АРЬЕРГАРДНЫЕ БОИ СВОБОДЫ СЛОВА

Москва. 31 марта. Пушкинская площадь. Москвичи защищают НТВ

АРЬЕРГАРДНЫЕ БОИ СВОБОДЫ СЛОВА

Я решил предаться любви. Девушки у меня еще нет, но каждую весну я планирую ее найти где-нибудь в скоплении людей на весенней улице. Утром я вспомнил, что скопление людей обещало быть на Пушкинской площади по политическому поводу и что знакомые девушки с журфака обещались прийти туда на тусняк.
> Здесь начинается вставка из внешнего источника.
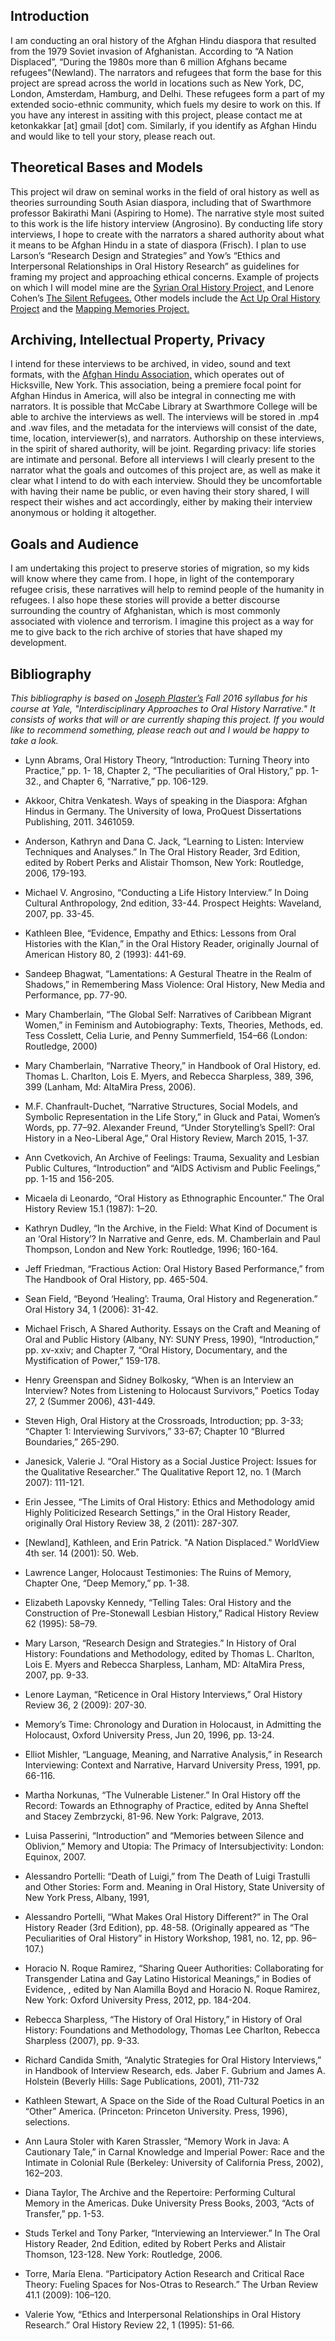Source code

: ## Introduction

I am conducting an oral history of the Afghan Hindu diaspora that resulted from the 1979 Soviet invasion of Afghanistan.  According to “A Nation Displaced”, “During the 1980s more than 6 million Afghans became refugees"(Newland). The narrators and refugees that form the base for this project are spread across the world in locations such as New York, DC, London, Amsterdam, Hamburg, and Delhi.  These refugees form a part of my extended socio-ethnic community, which fuels my desire to work on this.  If you have any interest in assiting with this project, please contact me at ketonkakkar [at] gmail [dot] com.  Similarly, if you identify as Afghan Hindu and would like to tell your story, please reach out.

## Theoretical Bases and Models

This project wil draw on seminal works in the field of oral history as well as theories surrounding South Asian diaspora, including that of Swarthmore professor Bakirathi Mani (Aspiring to Home).  The narrative style most suited to this work is the life history interview (Angrosino).  By conducting life story interviews, I hope to create with the narrators a shared authority about what it means to be Afghan Hindu in a state of diaspora (Frisch).  I plan to use Larson’s “Research Design and Strategies” and Yow’s “Ethics and Interpersonal Relationships in Oral History Research” as guidelines for framing my project and approaching ethical concerns.  Example of projects on which I will model mine are the [Syrian Oral History Project,](http://www.sitesofconscience.org/2015/06/syrian-oral-history-project/) and Lenore Cohen’s [The Silent Refugees.](https://www.lenorecohen.com/the-silent-refugees-1)  Other models include the [Act Up Oral History Project](http://www.actuporalhistory.org/) and the [Mapping Memories Project.](http://www.mappingmemories.ca/)

## Archiving,  Intellectual Property, Privacy

 I intend for these interviews to be archived, in video, sound and text formats, with the [Afghan Hindu Association,](http://www.asamai.com/) which operates out of Hicksville, New York.  This association, being a premiere focal point for Afghan Hindus in America, will also be integral in connecting me with narrators.  It is possible that McCabe Library at Swarthmore College will be able to archive the interviews as well.  The interviews will be stored in .mp4 and .wav files, and the metadata for the interviews will consist of the date, time, location, interviewer(s), and narrators.  Authorship on these interviews, in the spirit of shared authority, will be joint.  Regarding privacy: life stories are intimate and personal.  Before all interviews I will clearly present to the narrator what the goals and outcomes of this project are, as well as make it clear what I intend to do with each interview.  Should they be uncomfortable with having their name be public, or even having their story shared, I will respect their wishes and act accordingly, either by making their interview anonymous or holding it altogether. 


## Goals and Audience

I am undertaking this project to preserve stories of migration, so my kids will know where they came from.  I hope, in light of the contemporary refugee crisis, these narratives will help to remind people of the humanity in refugees.  I also hope these stories will provide a better discourse surrounding the country of Afghanistan, which is most commonly associated with violence and terrorism.  I imagine this project as a way for me to give back to the rich archive of stories that have shaped my development.


## Bibliography

*This bibliography is based on [Joseph Plaster’s](http://campuspress.yale.edu/jplaster/) Fall 2016 syllabus for his course at Yale, "Interdisciplinary Approaches to Oral History Narrative." It consists of works that will or are currently shaping this project. If you would like to recommend something, please reach out and I would be happy to take a look.*

- Lynn Abrams, Oral History Theory, “Introduction: Turning Theory into Practice,” pp. 1- 18, Chapter 2, “The peculiarities of Oral History,” pp. 1-32., and Chapter 6, “Narrative,” pp. 106-129.

- Akkoor, Chitra Venkatesh. Ways of speaking in the Diaspora: Afghan Hindus in Germany. The University of Iowa, ProQuest Dissertations Publishing, 2011. 3461059.

- Anderson, Kathryn and Dana C. Jack, “Learning to Listen: Interview Techniques and Analyses.” In The Oral History Reader, 3rd Edition, edited by Robert Perks and Alistair Thomson, New York: Routledge, 2006, 179-193.

- Michael V. Angrosino, “Conducting a Life History Interview.” In Doing Cultural Anthropology, 2nd edition, 33-44. Prospect Heights: Waveland, 2007, pp. 33-45.

- Kathleen Blee, “Evidence, Empathy and Ethics: Lessons from Oral Histories with the Klan,” in the Oral History Reader, originally Journal of American History 80, 2 (1993): 441-69.

- Sandeep Bhagwat, “Lamentations: A Gestural Theatre in the Realm of Shadows,” in Remembering Mass Violence: Oral History, New Media and Performance, pp. 77-90. 
	
- Mary Chamberlain, “The Global Self: Narratives of Caribbean Migrant Women,” in Feminism and Autobiography: Texts, Theories, Methods, ed. Tess Cosslett, Celia Lurie, and Penny Summerfield, 154–66 (London: Routledge, 2000)

- Mary Chamberlain, “Narrative Theory,” in Handbook of Oral History, ed. Thomas L. Charlton, Lois E. Myers, and Rebecca Sharpless, 389, 396, 399 (Lanham, Md: AltaMira Press, 2006). 

- M.F. Chanfrault-Duchet, “Narrative Structures, Social Models, and Symbolic
Representation in the Life Story,” in Gluck and Patai, Women’s Words, pp. 77–92.
Alexander Freund, “Under Storytelling’s Spell?: Oral History in a Neo-Liberal Age,” Oral History Review, March 2015, 1-37.

- Ann Cvetkovich, An Archive of Feelings: Trauma, Sexuality and Lesbian Public Cultures, “Introduction” and “AIDS Activism and Public Feelings,” pp. 1-15 and 156-205.

- Micaela di Leonardo, “Oral History as Ethnographic Encounter.” The Oral History Review 15.1 (1987): 1–20.	

- Kathryn Dudley, “In the Archive, in the Field: What Kind of Document is an ‘Oral History’? In Narrative and Genre, eds. M. Chamberlain and Paul Thompson, London and New York: Routledge, 1996; 160-164.

- Jeff Friedman, “Fractious Action: Oral History Based Performance,” from The Handbook of Oral History, pp. 465-504.

- Sean Field, “Beyond ‘Healing’: Trauma, Oral History and Regeneration.” Oral History 34, 1 (2006): 31-42.

- Michael Frisch, A Shared Authority. Essays on the Craft and Meaning of Oral and Public History (Albany, NY: SUNY Press, 1990), “Introduction,” pp. xv-xxiv; and Chapter 7, “Oral History, Documentary, and the Mystification of Power,” 159-178.

- Henry Greenspan and Sidney Bolkosky, “When is an Interview an Interview? Notes from Listening to Holocaust Survivors,” Poetics Today 27, 2 (Summer 2006), 431-449.

- Steven High, Oral History at the Crossroads, Introduction; pp. 3-33; “Chapter 1: Interviewing Survivors,” 33-67; Chapter 10 “Blurred Boundaries,” 265-290.

- Janesick, Valerie J. “Oral History as a Social Justice Project: Issues for the Qualitative Researcher.” The Qualitative Report 12, no. 1 (March 2007): 111-121.
					
- Erin Jessee, “The Limits of Oral History: Ethics and Methodology amid Highly Politicized Research Settings,” in the Oral History Reader, originally Oral History Review 38, 2 (2011): 287-307.

- [Newland], Kathleen, and Erin Patrick. "A Nation Displaced." WorldView 4th ser. 14 (2001): 50. Web.				
- Lawrence Langer, Holocaust Testimonies: The Ruins of Memory, Chapter One, “Deep Memory,” pp. 1-38.

- Elizabeth Lapovsky Kennedy, “Telling Tales: Oral History and the Construction of Pre-Stonewall Lesbian History,” Radical History Review 62 (1995): 58–79. 

- Mary Larson, “Research Design and Strategies.” In History of Oral History: Foundations and Methodology, edited by Thomas L. Charlton, Lois E. Myers and Rebecca Sharpless, Lanham, MD: AltaMira Press, 2007, pp. 9-33.

- Lenore Layman, “Reticence in Oral History Interviews,” Oral History Review 36, 2 (2009): 207-30.			
			
- Memory’s Time: Chronology and Duration in Holocaust, in Admitting the Holocaust, Oxford University Press, Jun 20, 1996, pp. 13-24. 

- Elliot Mishler, “Language, Meaning, and Narrative Analysis,” in Research Interviewing: Context and Narrative, Harvard University Press, 1991, pp. 66-116.

- Martha Norkunas, “The Vulnerable Listener.” In Oral History off the Record: Towards an Ethnography of Practice, edited by Anna Sheftel and Stacey Zembrzycki, 81-96. New York: Palgrave, 2013. 

- Luisa Passerini, “Introduction” and “Memories between Silence and Oblivion,” Memory and Utopia: The Primacy of Intersubjectivity: London: Equinox, 2007.

- Alessandro Portelli: “Death of Luigi,” from The Death of Luigi Trastulli and Other Stories: Form and. Meaning in Oral History, State University of New York Press, Albany, 1991,

- Alessandro Portelli, “What Makes Oral History Different?” in The Oral History Reader (3rd Edition), pp. 48-58. (Originally appeared as “The Peculiarities of Oral History” in History Workshop, 1981, no. 12, pp. 96–107.)

- Horacio N. Roque Ramirez, “Sharing Queer Authorities: Collaborating for Transgender Latina and Gay Latino Historical Meanings,” in Bodies of Evidence, , edited by Nan Alamilla Boyd and Horacio N. Roque Ramirez, New York: Oxford University Press, 2012, pp. 184-204.
					
- Rebecca Sharpless, “The History of Oral History,” in History of Oral History: Foundations and Methodology, Thomas Lee Charlton, Rebecca Sharpless (2007), pp. 9-33.

- Richard Candida Smith, “Analytic Strategies for Oral History Interviews,” in Handbook of Interview Research, eds. Jaber F. Gubrium and James A. Holstein (Beverly Hills: Sage Publications, 2001), 711-732 

- Kathleen Stewart, A Space on the Side of the Road Cultural Poetics in an “Other” America. (Princeton: Princeton University. Press, 1996), selections.

- Ann Laura Stoler with Karen Strassler, “Memory Work in Java: A Cautionary Tale,” in Carnal Knowledge and Imperial Power: Race and the Intimate in Colonial Rule (Berkeley: University of California Press, 2002), 162–203.

- Diana Taylor, The Archive and the Repertoire: Performing Cultural Memory in the Americas. Duke University Press Books, 2003, “Acts of Transfer,” pp. 1-53.  
					
- Studs Terkel and Tony Parker, “Interviewing an Interviewer.” In The Oral History Reader, 2nd Edition, edited by Robert Perks and Alistair Thomson, 123-128. New York: Routledge, 2006. 

- Torre, María Elena. “Participatory Action Research and Critical Race Theory: Fueling Spaces for Nos-Otras to Research.” The Urban Review 41.1 (2009): 106–120.		 
							
- Valerie Yow, “Ethics and Interpersonal Relationships in Oral History Research.” Oral History Review 22, 1 (1995): 51-66.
С надеждой на лучшую жизнь я отправился на народные гулянья, посвященные удушению свободы слова в России, попутно отыскивая на улицах элементы исторического значения дня. Например, в трамвае меня хотели оштрафовать контролеры, а когда я им сказал, что билета нет, они лишь тяжело вздохнули и пошли дальше, ибо отсутствующая отныне в стране свобода слова не позволяла им послать меня на хрен. Строители около станции метро «Тульская» стояли и молча (видимо, ввиду отсутствия свободы слова), угрюмо курили. Это было действительно ужасно.

Когда я подъехал, митинг был уже в самом разгаре. Со сцены неслись грозные предупреждения: отдай, Путин, нам свободу слова! Народ текст с трибуны особо не слушал, но вторил одобрительным гулом.

— Эх, — говорил слева от меня один агрессивный старик как бы в никуда. — Какая щас жизнь дурацкая. Никакой, бл..., свободы слова! Хули жить-то? А вот раньше...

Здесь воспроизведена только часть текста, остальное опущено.